%%

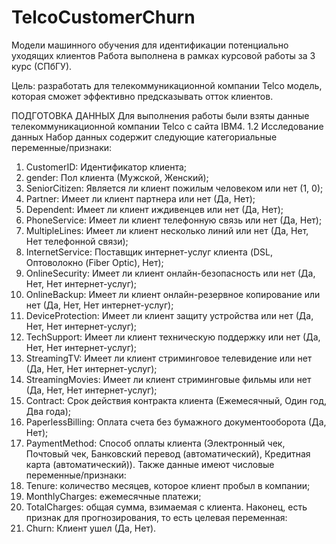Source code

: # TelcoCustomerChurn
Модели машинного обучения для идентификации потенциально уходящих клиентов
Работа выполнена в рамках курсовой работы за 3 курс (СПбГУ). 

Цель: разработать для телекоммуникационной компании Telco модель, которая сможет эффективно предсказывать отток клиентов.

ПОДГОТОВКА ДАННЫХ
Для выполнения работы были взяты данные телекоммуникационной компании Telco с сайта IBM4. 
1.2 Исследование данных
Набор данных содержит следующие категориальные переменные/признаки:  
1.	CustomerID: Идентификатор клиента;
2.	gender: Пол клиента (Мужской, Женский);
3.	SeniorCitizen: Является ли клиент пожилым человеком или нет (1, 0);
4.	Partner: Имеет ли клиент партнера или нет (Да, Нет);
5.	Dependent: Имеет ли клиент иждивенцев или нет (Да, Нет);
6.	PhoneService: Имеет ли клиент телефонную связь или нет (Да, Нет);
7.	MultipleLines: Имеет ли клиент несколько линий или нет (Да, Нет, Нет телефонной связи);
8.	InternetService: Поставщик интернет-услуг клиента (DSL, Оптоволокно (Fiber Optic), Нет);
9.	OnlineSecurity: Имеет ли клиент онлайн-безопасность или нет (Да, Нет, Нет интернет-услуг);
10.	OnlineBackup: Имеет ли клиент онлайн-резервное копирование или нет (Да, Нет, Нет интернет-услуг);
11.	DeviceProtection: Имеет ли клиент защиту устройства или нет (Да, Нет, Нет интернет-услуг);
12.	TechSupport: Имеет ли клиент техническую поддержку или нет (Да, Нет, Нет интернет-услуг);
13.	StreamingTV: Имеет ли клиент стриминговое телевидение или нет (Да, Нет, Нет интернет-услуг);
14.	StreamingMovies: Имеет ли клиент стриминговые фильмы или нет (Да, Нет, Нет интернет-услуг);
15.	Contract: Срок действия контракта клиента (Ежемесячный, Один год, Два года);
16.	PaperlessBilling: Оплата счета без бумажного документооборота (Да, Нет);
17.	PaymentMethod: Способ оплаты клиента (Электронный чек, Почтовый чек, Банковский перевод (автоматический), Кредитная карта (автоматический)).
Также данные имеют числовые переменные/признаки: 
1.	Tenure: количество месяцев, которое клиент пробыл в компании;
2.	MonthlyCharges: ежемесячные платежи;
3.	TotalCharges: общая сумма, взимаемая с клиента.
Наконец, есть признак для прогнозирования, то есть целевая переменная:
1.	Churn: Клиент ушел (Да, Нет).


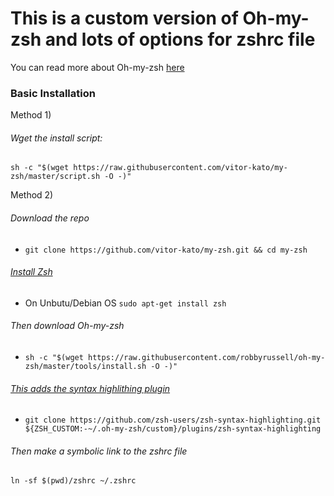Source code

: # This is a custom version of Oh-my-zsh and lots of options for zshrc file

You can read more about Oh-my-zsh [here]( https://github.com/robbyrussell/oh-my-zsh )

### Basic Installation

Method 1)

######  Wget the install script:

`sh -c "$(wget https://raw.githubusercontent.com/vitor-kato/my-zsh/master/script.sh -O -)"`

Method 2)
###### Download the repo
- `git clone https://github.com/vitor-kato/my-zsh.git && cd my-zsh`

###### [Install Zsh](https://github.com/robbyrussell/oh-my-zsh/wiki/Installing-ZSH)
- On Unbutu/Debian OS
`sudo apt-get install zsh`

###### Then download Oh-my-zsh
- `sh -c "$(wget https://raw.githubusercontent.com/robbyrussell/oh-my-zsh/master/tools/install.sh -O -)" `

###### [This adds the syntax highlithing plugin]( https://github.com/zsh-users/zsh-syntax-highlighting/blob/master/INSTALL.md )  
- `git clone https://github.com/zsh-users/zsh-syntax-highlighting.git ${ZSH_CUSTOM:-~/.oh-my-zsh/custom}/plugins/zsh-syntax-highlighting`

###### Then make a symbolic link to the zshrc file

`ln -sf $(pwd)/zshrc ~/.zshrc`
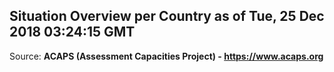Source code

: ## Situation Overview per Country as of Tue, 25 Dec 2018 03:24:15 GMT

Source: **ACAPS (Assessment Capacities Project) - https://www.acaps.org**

%%
%%

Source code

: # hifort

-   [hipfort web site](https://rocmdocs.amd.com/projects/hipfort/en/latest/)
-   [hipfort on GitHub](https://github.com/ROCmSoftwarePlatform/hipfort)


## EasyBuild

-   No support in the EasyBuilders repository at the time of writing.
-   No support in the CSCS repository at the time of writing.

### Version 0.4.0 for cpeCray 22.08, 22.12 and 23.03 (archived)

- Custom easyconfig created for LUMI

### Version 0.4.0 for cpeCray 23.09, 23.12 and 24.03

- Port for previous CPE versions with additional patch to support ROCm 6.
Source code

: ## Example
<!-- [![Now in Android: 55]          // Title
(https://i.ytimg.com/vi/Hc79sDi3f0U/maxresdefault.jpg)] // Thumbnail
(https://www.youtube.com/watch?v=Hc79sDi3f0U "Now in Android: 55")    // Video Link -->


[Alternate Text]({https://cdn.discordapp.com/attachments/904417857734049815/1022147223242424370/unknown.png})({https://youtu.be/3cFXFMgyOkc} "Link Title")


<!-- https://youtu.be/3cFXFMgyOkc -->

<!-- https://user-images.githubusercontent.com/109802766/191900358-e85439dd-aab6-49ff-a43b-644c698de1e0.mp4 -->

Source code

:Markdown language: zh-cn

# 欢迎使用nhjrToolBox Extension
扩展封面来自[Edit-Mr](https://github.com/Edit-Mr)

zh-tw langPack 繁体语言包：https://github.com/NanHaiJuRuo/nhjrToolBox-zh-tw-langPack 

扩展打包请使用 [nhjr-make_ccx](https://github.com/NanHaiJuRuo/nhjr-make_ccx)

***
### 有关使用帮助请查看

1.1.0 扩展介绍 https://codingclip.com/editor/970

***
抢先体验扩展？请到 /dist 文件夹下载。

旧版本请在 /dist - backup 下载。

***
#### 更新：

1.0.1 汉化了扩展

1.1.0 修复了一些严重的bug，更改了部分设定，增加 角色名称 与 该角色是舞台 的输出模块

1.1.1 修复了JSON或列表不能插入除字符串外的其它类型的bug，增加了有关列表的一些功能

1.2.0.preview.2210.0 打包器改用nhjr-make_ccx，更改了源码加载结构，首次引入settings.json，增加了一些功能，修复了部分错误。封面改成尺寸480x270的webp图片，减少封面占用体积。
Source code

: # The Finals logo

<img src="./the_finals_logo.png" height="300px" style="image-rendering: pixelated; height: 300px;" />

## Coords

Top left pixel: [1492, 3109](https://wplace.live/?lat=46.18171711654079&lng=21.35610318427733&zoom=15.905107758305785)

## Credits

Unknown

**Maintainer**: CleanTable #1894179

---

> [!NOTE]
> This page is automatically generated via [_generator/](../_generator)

%%
%%

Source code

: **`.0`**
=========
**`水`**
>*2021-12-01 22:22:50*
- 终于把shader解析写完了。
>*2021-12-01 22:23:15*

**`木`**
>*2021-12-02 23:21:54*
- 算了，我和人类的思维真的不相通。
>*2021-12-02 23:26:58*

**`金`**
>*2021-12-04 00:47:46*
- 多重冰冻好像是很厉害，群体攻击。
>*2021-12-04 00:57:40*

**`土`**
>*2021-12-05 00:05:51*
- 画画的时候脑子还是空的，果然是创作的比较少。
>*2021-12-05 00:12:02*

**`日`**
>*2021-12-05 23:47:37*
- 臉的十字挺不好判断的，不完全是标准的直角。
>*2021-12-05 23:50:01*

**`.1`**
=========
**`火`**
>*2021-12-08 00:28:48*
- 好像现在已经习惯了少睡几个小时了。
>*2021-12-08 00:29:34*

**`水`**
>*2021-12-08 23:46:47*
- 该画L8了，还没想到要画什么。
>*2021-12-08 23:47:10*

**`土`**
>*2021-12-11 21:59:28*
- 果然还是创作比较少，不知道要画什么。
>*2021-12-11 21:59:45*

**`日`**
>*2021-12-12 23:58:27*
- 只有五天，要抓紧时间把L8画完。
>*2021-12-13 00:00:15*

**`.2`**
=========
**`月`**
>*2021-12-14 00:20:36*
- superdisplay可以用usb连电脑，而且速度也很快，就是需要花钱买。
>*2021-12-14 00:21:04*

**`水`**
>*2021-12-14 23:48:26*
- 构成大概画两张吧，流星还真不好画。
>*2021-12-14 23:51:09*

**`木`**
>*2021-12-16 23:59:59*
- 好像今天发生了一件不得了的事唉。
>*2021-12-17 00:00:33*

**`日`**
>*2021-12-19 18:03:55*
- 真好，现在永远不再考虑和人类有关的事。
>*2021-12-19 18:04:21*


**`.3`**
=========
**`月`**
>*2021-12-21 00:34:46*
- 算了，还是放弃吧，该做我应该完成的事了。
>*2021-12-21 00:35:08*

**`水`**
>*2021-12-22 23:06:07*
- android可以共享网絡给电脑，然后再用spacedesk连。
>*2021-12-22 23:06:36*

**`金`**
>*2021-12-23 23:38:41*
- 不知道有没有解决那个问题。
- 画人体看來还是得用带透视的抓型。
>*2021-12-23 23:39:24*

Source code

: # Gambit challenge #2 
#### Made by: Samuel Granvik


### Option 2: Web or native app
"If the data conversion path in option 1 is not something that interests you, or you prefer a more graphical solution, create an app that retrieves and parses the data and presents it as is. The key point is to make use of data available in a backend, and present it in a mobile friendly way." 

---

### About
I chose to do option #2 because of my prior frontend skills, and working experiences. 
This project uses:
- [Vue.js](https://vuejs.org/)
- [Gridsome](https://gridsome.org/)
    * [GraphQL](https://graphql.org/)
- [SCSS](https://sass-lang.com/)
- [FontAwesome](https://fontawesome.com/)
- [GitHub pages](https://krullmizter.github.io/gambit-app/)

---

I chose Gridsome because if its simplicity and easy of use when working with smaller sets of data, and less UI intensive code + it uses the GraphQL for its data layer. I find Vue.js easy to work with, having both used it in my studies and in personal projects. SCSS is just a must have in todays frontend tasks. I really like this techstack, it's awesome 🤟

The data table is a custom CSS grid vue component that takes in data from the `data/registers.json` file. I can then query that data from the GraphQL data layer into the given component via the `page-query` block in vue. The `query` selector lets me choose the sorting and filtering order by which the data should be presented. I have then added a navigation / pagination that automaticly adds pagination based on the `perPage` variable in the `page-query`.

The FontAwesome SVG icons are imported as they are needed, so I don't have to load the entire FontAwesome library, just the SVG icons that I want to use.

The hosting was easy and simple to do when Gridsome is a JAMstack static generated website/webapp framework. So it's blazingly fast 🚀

%%

**EXERCISE DETAILS:**
Copy the lines above exactly, beginning at the line that has "иждивенцев или нет (Да, Нет);" and stopping after the line that has "документооборота (Да, Нет);", and omit the rest.

**EXERCISE RESULT:**
5.	Dependent: Имеет ли клиент иждивенцев или нет (Да, Нет);
6.	PhoneService: Имеет ли клиент телефонную связь или нет (Да, Нет);
7.	MultipleLines: Имеет ли клиент несколько линий или нет (Да, Нет, Нет телефонной связи);
8.	InternetService: Поставщик интернет-услуг клиента (DSL, Оптоволокно (Fiber Optic), Нет);
9.	OnlineSecurity: Имеет ли клиент онлайн-безопасность или нет (Да, Нет, Нет интернет-услуг);
10.	OnlineBackup: Имеет ли клиент онлайн-резервное копирование или нет (Да, Нет, Нет интернет-услуг);
11.	DeviceProtection: Имеет ли клиент защиту устройства или нет (Да, Нет, Нет интернет-услуг);
12.	TechSupport: Имеет ли клиент техническую поддержку или нет (Да, Нет, Нет интернет-услуг);
13.	StreamingTV: Имеет ли клиент стриминговое телевидение или нет (Да, Нет, Нет интернет-услуг);
14.	StreamingMovies: Имеет ли клиент стриминговые фильмы или нет (Да, Нет, Нет интернет-услуг);
15.	Contract: Срок действия контракта клиента (Ежемесячный, Один год, Два года);
16.	PaperlessBilling: Оплата счета без бумажного документооборота (Да, Нет);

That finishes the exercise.